Even accepting that we might have screwed up a little, it was now too late to change our travel arrangements. I mean you can’t just call a transport company after business hours to come pick up a Cobra on Interstate 71 in Ohio and take it to a place in upstate New York to which one of us would have had to hitchhike to accept delivery. Least not without a cell phone you can’t, and cell phones hadn’t been invented yet.
Besides, transporting a car halfway across the country isn’t cheap. If I could have afforded to hire a transporter I would have hired a transporter and we wouldn’t be in this pickle. No, what we needed was to find water – soon – or the whole plan of hauling a 2,000-pound trailer loaded with 2,350 pounds of race car more than a thousand miles nonstop with a six-cylinder Mustang was going to appear less than adequate, in retrospect. Having to bed down for the night in a pintsized car with non-reclining bucket seats and no amenities would be the least of it.
Mind you I’ve camped before, mostly at the infield of the Watkins Glen racetrack. Back in the sixties we thought nothing of setting off on the two-hour trip with three sixpacks of Budweiser and a portable cooler, a change of underwear, and an extra pair of socks in case it rained. Most race goers would have considered that well provisioned; above average for a single-day trip. For weekends we generally had a small tent in the trunk and a sleeping bag. If there was space left, a BernzOmatic burner so we could start the day with a cup of Maxwell House Instant and not have to wait for the vendors to show up in the morning. Spending a cold night on the humped backseat of a Mustang without a blanket or a warm long-sleeved flannel shirt would have meant roughing it, even by Watkins Glen standards.
My neighbor had offered to install a trailer hitch on the Mustang as part of a deal that had him take possession of my red Sunbeam Tiger. He remembered seeing what might have been the reflection of the setting sun bouncing off a small puddle at the bottom of the hill we were sitting on. By now it was dark enough to where a flashlight would have been a worthwhile upgrade over the Zippo lighter we used to slither and stumble our way down the embankment with two empty pop bottles. This being the Northeast there was little chance of running into a snake by the puddle, at least not of the poisonous kind. Lord, please let there be water – and no snake just the same, if you don’t mind.

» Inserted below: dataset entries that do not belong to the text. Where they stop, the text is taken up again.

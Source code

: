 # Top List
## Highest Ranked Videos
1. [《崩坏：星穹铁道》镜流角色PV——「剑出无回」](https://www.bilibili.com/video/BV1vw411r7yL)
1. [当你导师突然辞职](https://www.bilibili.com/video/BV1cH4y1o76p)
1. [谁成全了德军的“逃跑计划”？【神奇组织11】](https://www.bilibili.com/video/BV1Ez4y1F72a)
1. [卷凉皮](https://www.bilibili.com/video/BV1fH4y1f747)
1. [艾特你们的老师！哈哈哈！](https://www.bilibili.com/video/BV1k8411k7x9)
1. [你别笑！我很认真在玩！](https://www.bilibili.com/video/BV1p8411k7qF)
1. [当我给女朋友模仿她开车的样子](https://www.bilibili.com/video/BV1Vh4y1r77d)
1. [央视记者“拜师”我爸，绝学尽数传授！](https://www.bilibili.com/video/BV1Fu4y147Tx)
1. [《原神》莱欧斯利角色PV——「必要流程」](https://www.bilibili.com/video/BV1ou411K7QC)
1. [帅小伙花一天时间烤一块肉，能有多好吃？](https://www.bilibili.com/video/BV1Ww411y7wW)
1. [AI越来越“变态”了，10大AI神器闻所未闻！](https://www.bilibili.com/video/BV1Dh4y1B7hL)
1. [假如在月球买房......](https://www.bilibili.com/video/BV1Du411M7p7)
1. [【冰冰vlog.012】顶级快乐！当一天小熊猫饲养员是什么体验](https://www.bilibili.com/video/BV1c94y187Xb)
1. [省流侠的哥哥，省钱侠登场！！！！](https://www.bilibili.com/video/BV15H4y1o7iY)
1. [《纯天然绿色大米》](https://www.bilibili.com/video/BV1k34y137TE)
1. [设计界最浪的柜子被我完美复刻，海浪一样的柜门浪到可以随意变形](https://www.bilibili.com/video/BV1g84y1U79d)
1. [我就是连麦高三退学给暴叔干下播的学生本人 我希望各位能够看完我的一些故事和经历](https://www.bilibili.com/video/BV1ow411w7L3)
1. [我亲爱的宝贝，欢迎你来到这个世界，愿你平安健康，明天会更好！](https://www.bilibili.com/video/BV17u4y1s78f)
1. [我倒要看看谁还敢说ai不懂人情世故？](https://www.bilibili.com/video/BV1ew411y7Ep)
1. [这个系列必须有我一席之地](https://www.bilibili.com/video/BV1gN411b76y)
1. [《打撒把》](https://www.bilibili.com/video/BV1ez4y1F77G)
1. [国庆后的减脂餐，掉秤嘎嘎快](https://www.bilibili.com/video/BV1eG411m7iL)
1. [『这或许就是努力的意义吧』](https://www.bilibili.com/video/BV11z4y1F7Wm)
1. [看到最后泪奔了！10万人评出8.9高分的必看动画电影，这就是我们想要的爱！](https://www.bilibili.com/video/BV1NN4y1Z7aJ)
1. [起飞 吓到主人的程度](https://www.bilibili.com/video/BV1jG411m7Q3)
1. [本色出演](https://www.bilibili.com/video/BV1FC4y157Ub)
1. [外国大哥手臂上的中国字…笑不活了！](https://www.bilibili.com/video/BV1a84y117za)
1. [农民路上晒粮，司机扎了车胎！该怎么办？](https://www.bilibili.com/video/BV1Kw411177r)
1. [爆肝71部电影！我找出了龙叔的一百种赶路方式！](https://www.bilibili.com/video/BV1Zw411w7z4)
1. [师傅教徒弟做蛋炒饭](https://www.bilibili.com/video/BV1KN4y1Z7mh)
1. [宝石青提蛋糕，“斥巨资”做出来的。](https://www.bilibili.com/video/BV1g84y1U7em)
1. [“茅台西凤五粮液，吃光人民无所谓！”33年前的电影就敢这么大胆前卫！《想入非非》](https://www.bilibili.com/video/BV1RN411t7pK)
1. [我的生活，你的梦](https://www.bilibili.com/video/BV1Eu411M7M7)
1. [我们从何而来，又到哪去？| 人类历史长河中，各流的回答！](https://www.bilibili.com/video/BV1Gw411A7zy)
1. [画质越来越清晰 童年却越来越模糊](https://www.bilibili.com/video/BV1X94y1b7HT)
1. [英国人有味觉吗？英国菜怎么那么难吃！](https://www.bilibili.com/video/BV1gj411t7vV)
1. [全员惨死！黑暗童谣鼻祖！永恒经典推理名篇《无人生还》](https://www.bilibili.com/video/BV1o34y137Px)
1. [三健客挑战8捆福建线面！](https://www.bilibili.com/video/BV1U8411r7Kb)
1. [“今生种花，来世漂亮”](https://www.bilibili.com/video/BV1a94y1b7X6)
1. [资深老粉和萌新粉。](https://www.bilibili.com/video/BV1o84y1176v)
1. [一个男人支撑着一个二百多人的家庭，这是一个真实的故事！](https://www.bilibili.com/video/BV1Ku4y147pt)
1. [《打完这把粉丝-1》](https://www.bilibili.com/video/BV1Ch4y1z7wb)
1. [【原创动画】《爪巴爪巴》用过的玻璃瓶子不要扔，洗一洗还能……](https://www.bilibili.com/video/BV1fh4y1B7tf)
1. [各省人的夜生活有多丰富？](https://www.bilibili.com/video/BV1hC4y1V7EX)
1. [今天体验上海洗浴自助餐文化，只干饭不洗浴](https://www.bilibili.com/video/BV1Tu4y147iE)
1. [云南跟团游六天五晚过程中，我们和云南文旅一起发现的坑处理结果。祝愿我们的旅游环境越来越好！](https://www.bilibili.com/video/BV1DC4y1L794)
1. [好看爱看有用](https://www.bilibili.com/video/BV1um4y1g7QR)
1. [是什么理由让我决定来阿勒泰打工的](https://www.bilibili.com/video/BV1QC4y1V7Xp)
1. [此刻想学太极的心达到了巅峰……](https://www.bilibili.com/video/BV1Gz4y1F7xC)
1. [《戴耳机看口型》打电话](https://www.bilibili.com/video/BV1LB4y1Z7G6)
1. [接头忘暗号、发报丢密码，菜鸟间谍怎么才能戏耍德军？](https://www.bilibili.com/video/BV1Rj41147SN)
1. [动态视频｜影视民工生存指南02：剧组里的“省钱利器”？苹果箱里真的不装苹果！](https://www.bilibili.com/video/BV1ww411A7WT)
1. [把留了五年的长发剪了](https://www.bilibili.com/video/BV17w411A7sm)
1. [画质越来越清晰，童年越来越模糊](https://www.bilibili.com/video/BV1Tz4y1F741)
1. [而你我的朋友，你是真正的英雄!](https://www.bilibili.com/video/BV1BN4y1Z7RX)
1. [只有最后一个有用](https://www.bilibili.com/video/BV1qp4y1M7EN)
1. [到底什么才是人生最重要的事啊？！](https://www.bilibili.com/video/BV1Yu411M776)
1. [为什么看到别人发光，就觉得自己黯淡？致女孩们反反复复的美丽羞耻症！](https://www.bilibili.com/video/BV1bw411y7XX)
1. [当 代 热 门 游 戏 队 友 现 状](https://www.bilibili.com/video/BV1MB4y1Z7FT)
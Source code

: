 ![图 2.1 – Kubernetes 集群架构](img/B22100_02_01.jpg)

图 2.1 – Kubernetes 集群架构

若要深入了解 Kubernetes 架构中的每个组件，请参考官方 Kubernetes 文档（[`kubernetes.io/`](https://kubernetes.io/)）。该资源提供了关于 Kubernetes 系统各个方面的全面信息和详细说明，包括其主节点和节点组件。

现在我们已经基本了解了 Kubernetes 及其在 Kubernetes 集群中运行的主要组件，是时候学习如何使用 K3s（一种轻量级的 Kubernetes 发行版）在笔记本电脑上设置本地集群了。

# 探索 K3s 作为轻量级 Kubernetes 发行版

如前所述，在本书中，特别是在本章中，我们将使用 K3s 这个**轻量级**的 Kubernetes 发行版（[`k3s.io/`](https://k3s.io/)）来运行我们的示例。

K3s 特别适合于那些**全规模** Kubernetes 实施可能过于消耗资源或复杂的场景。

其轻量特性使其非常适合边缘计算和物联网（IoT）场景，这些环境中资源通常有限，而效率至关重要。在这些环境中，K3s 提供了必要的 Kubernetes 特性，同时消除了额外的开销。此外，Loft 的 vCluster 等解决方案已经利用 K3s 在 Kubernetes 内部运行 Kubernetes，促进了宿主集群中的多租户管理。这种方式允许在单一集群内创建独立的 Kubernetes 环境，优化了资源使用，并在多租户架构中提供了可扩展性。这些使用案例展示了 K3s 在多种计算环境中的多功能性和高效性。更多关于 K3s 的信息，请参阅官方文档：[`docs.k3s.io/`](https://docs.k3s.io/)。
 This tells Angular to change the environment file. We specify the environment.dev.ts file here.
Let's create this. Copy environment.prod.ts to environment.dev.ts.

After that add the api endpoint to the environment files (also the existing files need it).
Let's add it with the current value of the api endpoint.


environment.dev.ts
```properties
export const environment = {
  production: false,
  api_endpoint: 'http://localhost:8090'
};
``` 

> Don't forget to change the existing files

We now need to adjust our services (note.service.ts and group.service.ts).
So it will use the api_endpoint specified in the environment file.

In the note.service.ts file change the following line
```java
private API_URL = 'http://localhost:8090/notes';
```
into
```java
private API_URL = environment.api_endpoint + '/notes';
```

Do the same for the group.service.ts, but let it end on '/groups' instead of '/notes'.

Sometimes you just have to believe there is a God or a Saint at least, willing to look after starry-eyed, ‘what-could-possibly-go-wrong’ young risk takers who live for the sound of throaty straight-through mufflers and the smell of Castrol. More trips down the embankment and an hour and a half later we were back on the road with a topped off radiator. The cool night air and fading hills along the Great Lakes would help us reach Rochester without further mayhem.
Thirty-eight years after that unscheduled stop on I-71, the Cobra I had bought secondhand for $3,600 would leave my care and custody forever and return to Indianapolis in the luxury of an enclosed transporter, to be auctioned off at the 2006 Mecum Spring Classic for $1,525,000. ‘Destiny’ had become a star.